EXERCISE PROMPT:
Every line of the records below from the line with "manner of life" up to and including the line with "hesitated, but went" must be reproduced exactly, and no line outside that range.

INPUT:
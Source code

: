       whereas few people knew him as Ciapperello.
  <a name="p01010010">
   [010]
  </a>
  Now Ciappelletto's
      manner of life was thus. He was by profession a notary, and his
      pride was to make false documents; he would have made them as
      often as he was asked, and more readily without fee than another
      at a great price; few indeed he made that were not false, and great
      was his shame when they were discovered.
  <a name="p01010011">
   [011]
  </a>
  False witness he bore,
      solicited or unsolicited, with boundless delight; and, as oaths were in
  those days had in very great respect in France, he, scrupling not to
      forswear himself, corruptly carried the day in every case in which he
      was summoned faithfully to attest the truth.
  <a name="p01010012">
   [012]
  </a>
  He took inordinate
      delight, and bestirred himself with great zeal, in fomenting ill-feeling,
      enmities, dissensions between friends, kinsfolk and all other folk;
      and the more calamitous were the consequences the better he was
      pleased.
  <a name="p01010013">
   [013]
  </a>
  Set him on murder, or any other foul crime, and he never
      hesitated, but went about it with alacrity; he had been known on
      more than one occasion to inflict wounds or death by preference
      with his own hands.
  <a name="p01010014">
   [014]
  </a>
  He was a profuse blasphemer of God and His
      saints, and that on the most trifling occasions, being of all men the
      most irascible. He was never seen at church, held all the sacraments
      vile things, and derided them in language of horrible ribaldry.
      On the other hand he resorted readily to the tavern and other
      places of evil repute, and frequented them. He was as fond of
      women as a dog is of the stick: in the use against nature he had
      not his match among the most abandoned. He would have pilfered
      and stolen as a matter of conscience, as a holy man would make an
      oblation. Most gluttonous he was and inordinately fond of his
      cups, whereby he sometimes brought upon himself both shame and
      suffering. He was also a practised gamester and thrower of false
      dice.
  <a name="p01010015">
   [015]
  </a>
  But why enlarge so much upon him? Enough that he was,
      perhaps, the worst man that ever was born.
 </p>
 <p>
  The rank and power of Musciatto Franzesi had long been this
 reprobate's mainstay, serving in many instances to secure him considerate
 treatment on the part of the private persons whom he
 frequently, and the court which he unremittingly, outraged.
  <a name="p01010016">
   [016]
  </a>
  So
==
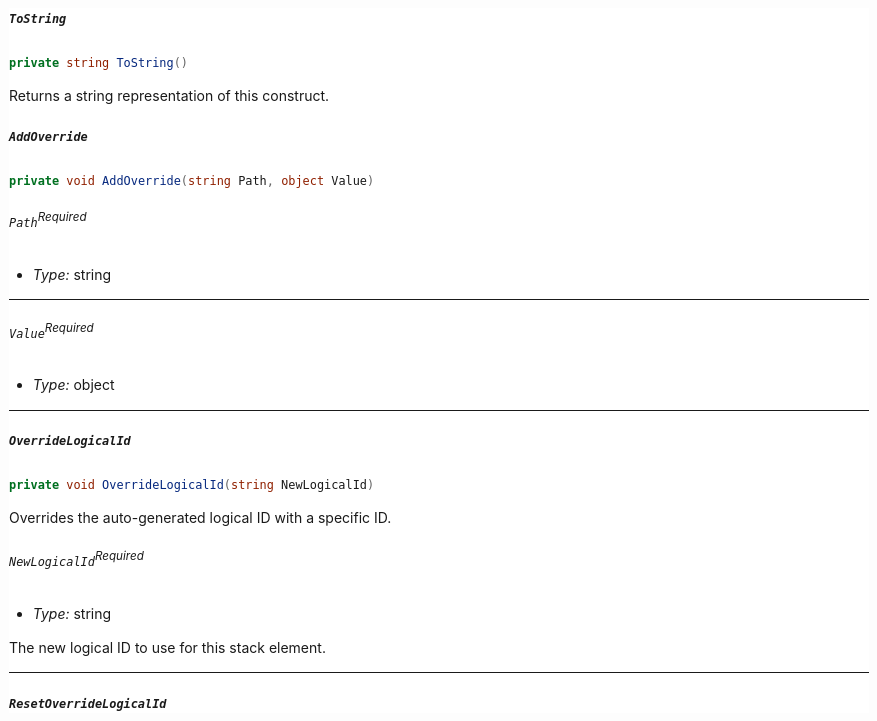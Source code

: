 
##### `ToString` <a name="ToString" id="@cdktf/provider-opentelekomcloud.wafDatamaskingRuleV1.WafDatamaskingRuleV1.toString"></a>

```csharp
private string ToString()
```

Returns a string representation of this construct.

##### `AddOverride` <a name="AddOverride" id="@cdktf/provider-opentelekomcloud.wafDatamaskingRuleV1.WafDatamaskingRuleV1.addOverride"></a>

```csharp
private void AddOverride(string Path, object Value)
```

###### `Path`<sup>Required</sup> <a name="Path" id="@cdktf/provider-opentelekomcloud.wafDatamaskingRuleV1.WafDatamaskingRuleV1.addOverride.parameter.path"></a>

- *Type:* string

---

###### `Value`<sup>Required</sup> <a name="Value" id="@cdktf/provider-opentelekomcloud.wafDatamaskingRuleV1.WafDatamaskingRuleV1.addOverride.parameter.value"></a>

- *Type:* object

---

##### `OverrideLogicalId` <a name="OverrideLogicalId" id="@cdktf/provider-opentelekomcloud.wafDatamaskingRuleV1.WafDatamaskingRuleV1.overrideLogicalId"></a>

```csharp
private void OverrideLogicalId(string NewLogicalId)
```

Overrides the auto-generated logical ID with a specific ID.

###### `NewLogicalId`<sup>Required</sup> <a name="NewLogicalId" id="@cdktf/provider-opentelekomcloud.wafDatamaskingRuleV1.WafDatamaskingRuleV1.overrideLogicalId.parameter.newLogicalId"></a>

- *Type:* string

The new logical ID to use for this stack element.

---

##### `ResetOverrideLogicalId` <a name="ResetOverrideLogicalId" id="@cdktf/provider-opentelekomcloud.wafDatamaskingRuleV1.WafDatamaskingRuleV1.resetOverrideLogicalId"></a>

RESPONSE BOX:
      manner of life was thus. He was by profession a notary, and his
      pride was to make false documents; he would have made them as
      often as he was asked, and more readily without fee than another
      at a great price; few indeed he made that were not false, and great
      was his shame when they were discovered.
  <a name="p01010011">
   [011]
  </a>
  False witness he bore,
      solicited or unsolicited, with boundless delight; and, as oaths were in
  those days had in very great respect in France, he, scrupling not to
      forswear himself, corruptly carried the day in every case in which he
      was summoned faithfully to attest the truth.
  <a name="p01010012">
   [012]
  </a>
  He took inordinate
      delight, and bestirred himself with great zeal, in fomenting ill-feeling,
      enmities, dissensions between friends, kinsfolk and all other folk;
      and the more calamitous were the consequences the better he was
      pleased.
  <a name="p01010013">
   [013]
  </a>
  Set him on murder, or any other foul crime, and he never
      hesitated, but went about it with alacrity; he had been known on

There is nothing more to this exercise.